ARNA, a division of Arena Pharmaceuticals, did their due diligence, and their results are impressive. Lorcaserin works. There were two major trials, both highly successful. People who took it lost almost four times more weight than those who took placebo.
Lorcaserin is not for everyone. It has been approved for obese people, those with body mass index higher than 30 and for people with a BMI of 27, if they also have high blood pressure, diabetes, high cholesterol, or some other risk factor. This covers about 60 percent of adult Americans. So, ARNA is going to get very rich.
It is not quite clear if lorcaserin can potentially damage heart valve muscle, like the drug Qnexa, the next one awaiting the FDA approval. This got consumer watch group Public Citizen to launch a campaign trying to warn public of the potential danger. US preventive Services task force issued a recommendation not to use diet drugs to fight obesity, since there are many safety problems and there is lack of proof that people can keep the weight off once they stop taking the drug. Their statement was published online in the Annals of Internal Medicine.

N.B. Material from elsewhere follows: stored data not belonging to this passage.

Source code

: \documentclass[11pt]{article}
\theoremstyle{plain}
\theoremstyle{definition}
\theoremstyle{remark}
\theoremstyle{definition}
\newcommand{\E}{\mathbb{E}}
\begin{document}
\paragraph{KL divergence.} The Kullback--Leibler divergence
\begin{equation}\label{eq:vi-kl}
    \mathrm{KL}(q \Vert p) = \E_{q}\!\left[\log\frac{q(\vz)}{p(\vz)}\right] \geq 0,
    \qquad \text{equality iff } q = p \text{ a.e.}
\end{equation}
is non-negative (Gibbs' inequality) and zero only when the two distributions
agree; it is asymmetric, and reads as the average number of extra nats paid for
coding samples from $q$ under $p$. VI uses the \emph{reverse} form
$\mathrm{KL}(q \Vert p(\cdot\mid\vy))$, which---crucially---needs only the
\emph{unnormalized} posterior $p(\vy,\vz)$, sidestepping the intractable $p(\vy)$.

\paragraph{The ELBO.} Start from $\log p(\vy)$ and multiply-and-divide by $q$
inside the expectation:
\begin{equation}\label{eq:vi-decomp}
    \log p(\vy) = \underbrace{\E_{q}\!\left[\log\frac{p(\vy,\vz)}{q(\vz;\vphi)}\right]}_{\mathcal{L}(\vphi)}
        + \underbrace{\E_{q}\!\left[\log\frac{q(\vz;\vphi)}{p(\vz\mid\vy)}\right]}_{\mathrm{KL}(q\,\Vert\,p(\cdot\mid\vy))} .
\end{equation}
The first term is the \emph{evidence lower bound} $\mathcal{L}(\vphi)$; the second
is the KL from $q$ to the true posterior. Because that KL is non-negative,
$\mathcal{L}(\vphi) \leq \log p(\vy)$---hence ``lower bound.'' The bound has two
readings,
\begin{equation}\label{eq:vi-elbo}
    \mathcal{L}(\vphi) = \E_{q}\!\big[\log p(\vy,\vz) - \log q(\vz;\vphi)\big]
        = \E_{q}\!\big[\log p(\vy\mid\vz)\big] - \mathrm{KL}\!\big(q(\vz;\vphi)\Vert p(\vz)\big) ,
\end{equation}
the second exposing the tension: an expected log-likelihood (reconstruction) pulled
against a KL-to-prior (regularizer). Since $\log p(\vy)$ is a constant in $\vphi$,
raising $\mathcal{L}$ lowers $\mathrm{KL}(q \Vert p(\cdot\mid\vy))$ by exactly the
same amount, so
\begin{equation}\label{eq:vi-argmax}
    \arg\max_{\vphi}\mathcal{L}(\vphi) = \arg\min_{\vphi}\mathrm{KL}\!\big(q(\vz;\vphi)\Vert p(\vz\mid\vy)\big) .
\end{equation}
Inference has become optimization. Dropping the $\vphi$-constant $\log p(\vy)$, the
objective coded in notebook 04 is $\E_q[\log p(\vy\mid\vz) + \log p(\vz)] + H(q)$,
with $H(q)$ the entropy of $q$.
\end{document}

The biggest risk factor is the fact that so many people whose health is in serious danger because they are obese or overweight will forget all they have been told about the need for healthy balanced nutrition and regular physical activities. They now have pills to take care of their weight, so they can finally relax and do nothing. Our attraction to instant, easy solution is well-known and it brought us to where we are. Unfortunately, the government is also attracted to easy and quick solutions. The real picture will not emerge until huge number of people go through the prescribed diet pill regimes and stop taking them. What happens then? Are they going to take pills for ever, or are they going back to healthy diet and regular exercise?